The United Nations Committee on the Elimination of Racial Discrimination (CERD) has outlined specific steps that governments should take to address racism in health care.
Racism and bias have global implications on the right to health. Racism can affect the social determinants of health such as income, employment, education, food, and housing, the benefits and burdens of financing and distribution of health resources, whether people have access to important health information, and interactions with health care providers who may be quick to dismiss the health concerns of patients of color, especially women.
The COVID-19 pandemic has made this even clearer, as many government public health measures have further entrenched systemic racism.
For these many reasons, CERD, the UN’s anti-racism body, decided to provide governments with clearer guidance on what steps they should take to comply with their obligations to ensure that everyone has equal access to the right to health.
Many of the new guidelines are consistent with recommendations provided to CERD by Human Rights Watch based on its research.
Human Rights Watch, along with other civil society organizations, have repeatedly called on European governments to collect so-called equality data disaggregated by multiple grounds of discrimination, including race and ethnic origin, to address systemic racism, including in health care. CERD’s new guidelines underscore the importance of collecting this type of data to address racial inequality and discrimination.

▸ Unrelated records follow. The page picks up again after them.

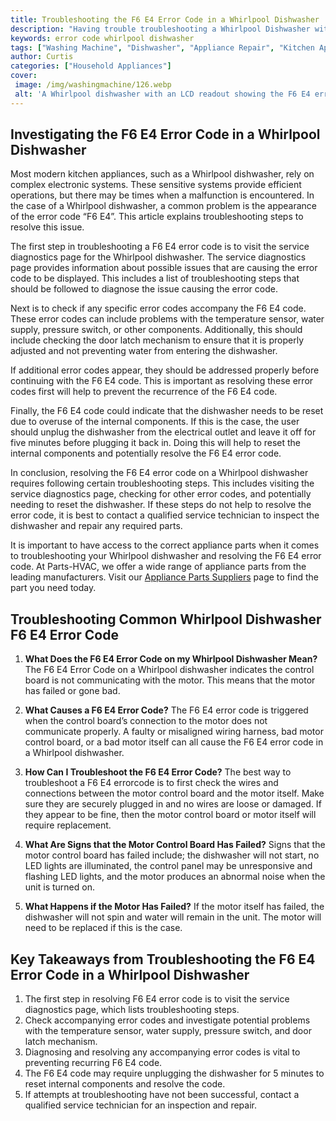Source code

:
 ```yaml
---
title: Troubleshooting the F6 E4 Error Code in a Whirlpool Dishwasher
description: "Having trouble troubleshooting a Whirlpool Dishwasher with the F6 E4 error code Get the help you need to diagnose and fix this common dishwasher issue with our easy-to-follow guide"
keywords: error code whirlpool dishwasher
tags: ["Washing Machine", "Dishwasher", "Appliance Repair", "Kitchen Appliances", "Clean Appliance", "Appliance Brand"]
author: Curtis
categories: ["Household Appliances"]
cover: 
 image: /img/washingmachine/126.webp
 alt: 'A Whirlpool dishwasher with an LCD readout showing the F6 E4 error code'
---
```

## Investigating the F6 E4 Error Code in a Whirlpool Dishwasher
Most modern kitchen appliances, such as a Whirlpool dishwasher, rely on complex electronic systems. These sensitive systems provide efficient operations, but there may be times when a malfunction is encountered. In the case of a Whirlpool dishwasher, a common problem is the appearance of the error code “F6 E4”. This article explains troubleshooting steps to resolve this issue.

The first step in troubleshooting a F6 E4 error code is to visit the service diagnostics page for the Whirlpool dishwasher. The service diagnostics page provides information about possible issues that are causing the error code to be displayed. This includes a list of troubleshooting steps that should be followed to diagnose the issue causing the error code.

Next is to check if any specific error codes accompany the F6 E4 code. These error codes can include problems with the temperature sensor, water supply, pressure switch, or other components. Additionally, this should include checking the door latch mechanism to ensure that it is properly adjusted and not preventing water from entering the dishwasher.

If additional error codes appear, they should be addressed properly before continuing with the F6 E4 code. This is important as resolving these error codes first will help to prevent the recurrence of the F6 E4 code.

Finally, the F6 E4 code could indicate that the dishwasher needs to be reset due to overuse of the internal components. If this is the case, the user should unplug the dishwasher from the electrical outlet and leave it off for five minutes before plugging it back in. Doing this will help to reset the internal components and potentially resolve the F6 E4 error code.

In conclusion, resolving the F6 E4 error code on a Whirlpool dishwasher requires following certain troubleshooting steps. This includes visiting the service diagnostics page, checking for other error codes, and potentially needing to reset the dishwasher. If these steps do not help to resolve the error code, it is best to contact a qualified service technician to inspect the dishwasher and repair any required parts.

It is important to have access to the correct appliance parts when it comes to troubleshooting your Whirlpool dishwasher and resolving the F6 E4 error code. At Parts-HVAC, we offer a wide range of appliance parts from the leading manufacturers. Visit our [Appliance Parts Suppliers][./pages/appliance-parts-suppliers/] page to find the part you need today. 

[./pages/appliance-parts-suppliers/]: ./pages/appliance-parts-suppliers/

## Troubleshooting Common Whirlpool Dishwasher F6 E4 Error Code

1. **What Does the F6 E4 Error Code on my Whirlpool Dishwasher Mean?**
The F6 E4 Error Code on a Whirlpool dishwasher indicates the control board is not communicating with the motor. This means that the motor has failed or gone bad.

2. **What Causes a F6 E4 Error Code?**
The F6 E4 error code is triggered when the control board’s connection to the motor does not communicate properly. A faulty or misaligned wiring harness, bad motor control board, or a bad motor itself can all cause the F6 E4 error code in a Whirlpool dishwasher.

3. **How Can I Troubleshoot the F6 E4 Error Code?**
The best way to troubleshoot a F6 E4 errorcode is to first check the wires and connections between the motor control board and the motor itself. Make sure they are securely plugged in and no wires are loose or damaged. If they appear to be fine, then the motor control board or motor itself will require replacement.

4. **What Are Signs that the Motor Control Board Has Failed?**
Signs that the motor control board has failed include; the dishwasher will not start, no LED lights are illuminated, the control panel may be unresponsive and flashing LED lights, and the motor produces an abnormal noise when the unit is turned on.

5. **What Happens if the Motor Has Failed?**
If the motor itself has failed, the dishwasher will not spin and water will remain in the unit. The motor will need to be replaced if this is the case.

## Key Takeaways from Troubleshooting the F6 E4 Error Code in a Whirlpool Dishwasher
1. The first step in resolving F6 E4 error code is to visit the service diagnostics page, which lists troubleshooting steps. 
2. Check accompanying error codes and investigate potential problems with the temperature sensor, water supply, pressure switch, and door latch mechanism.
3. Diagnosing and resolving any accompanying error codes is vital to preventing recurring F6 E4 code.
4. The F6 E4 code may require unplugging the dishwasher for 5 minutes to reset internal components and resolve the code.
5. If attempts at troubleshooting have not been successful, contact a qualified service technician for an inspection and repair.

The report also found that US federal and state governments have failed to address structural racism and discrimination, and to eliminate barriers that contribute to higher rates of preventable cervical cancer deaths among Black women. CERD’s new guidelines call on governments to take steps to eliminate these barriers, including unequal access to health-related information.
The general recommendations provide a roadmap for an anti-racist approach to health care that acknowledges the ongoing impact of the legacies of colonialism and slavery, and which governments should implement in their national systems.